No need for awk, sed can do it with:
sed -E "s/(^|\|)'/\1/g"
The -E option to switch to extended regular expressions will be in the next version of the POSIX standard but is already supported by most sed implementations. Or you could use perl which supersedes both sed and awk:
perl -pe 's/(^|\|)'\''/$1/g'
Or:
perl -pe "s/(^|\|)\K'//g"
(\K to mark the start of what is Kept from the match).
Or:
perl -pe "s/(?<![^|])'//g"
(replaces ' as long as it's not preceded by a character other than |).
Or with its awk mode:
perl -F'\|' -pe 's/^'\''// for @F; $_ = join "|", @F'
With awk -F'|', you'd need to apply the substitution to every field, like in perl's awk mode above:
awk -F'|' -v OFS='|' '
{
for (i = 1; i <= NF; i++) sub(/^'\''/, "", $ i)
print
}'
For awk, when the field separator is a single character, as a special case, it is not treated as a regular expression, so you don't need to escape that |.

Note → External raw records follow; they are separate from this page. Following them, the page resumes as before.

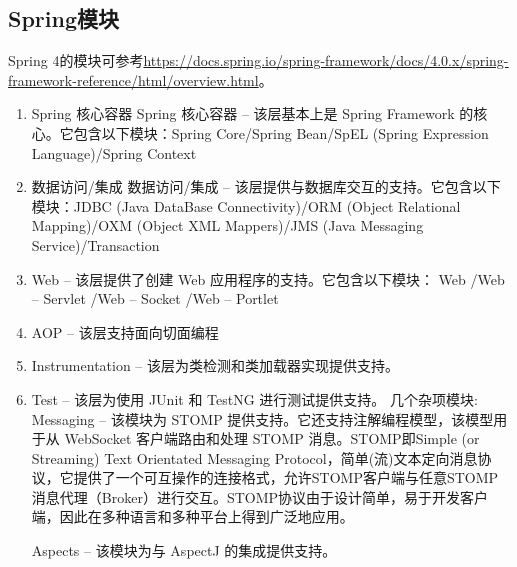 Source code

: \documentclass[../../../interview-questions.tex]{subfiles}
\begin{document}
\subsection{Spring模块}

Spring 4的模块可参考\url{https://docs.spring.io/spring-framework/docs/4.0.x/spring-framework-reference/html/overview.html}。

\begin{enumerate}
    \item {Spring 核心容器}
Spring 核心容器 – 该层基本上是 Spring Framework 的核心。它包含以下模块：Spring Core/Spring Bean/SpEL (Spring Expression Language)/Spring Context
    \item{数据访问/集成}
数据访问/集成 – 该层提供与数据库交互的支持。它包含以下模块：JDBC (Java DataBase Connectivity)/ORM (Object Relational Mapping)/OXM (Object XML Mappers)/JMS (Java Messaging Service)/Transaction
\item{Web – 该层提供了创建 Web 应用程序的支持。}它包含以下模块：
Web
/Web – Servlet
/Web – Socket
/Web – Portlet
\item{AOP – 该层支持面向切面编程}
\item{Instrumentation – 该层为类检测和类加载器实现提供支持。}
\item{Test – 该层为使用 JUnit 和 TestNG 进行测试提供支持。}
几个杂项模块:
Messaging – 该模块为 STOMP 提供支持。它还支持注解编程模型，该模型用于从 WebSocket 客户端路由和处理 STOMP 消息。STOMP即Simple (or Streaming) Text Orientated Messaging Protocol，简单(流)文本定向消息协议，它提供了一个可互操作的连接格式，允许STOMP客户端与任意STOMP消息代理（Broker）进行交互。STOMP协议由于设计简单，易于开发客户端，因此在多种语言和多种平台上得到广泛地应用。

Aspects – 该模块为与 AspectJ 的集成提供支持。
\end{enumerate}
\end{document}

$ in awk is a unary operator that expects a number and returns the corresponding field if it's a number in between 1 and NF, the whole record if that number is 0 or empty strings¹ otherwise.
sub() and gsub() can take 2 or 3 arguments, if the third argument (the (one and only) subject of the substitution) is not supplied, then it defaults to the whole record ($0). gsub() differs from sub() the same way as s/x/y/g differs from s/x/y/ in sed. sub() replaces only the first occurrence of the pattern, while gsub() replaces all of them.
Here the regex can match only once since it's anchored at the start, so sub() and gsub() won't make a difference.
IOW, gsub() is not about doing one substitution in each of the fields, it's about doing all the substitutions in one string, that string being the whole unsplit record by default.
¹ technically, they're treated as numeric strings. That is, they are treated as numbers if they look like a number and string otherwise. An empty string is treated as a string.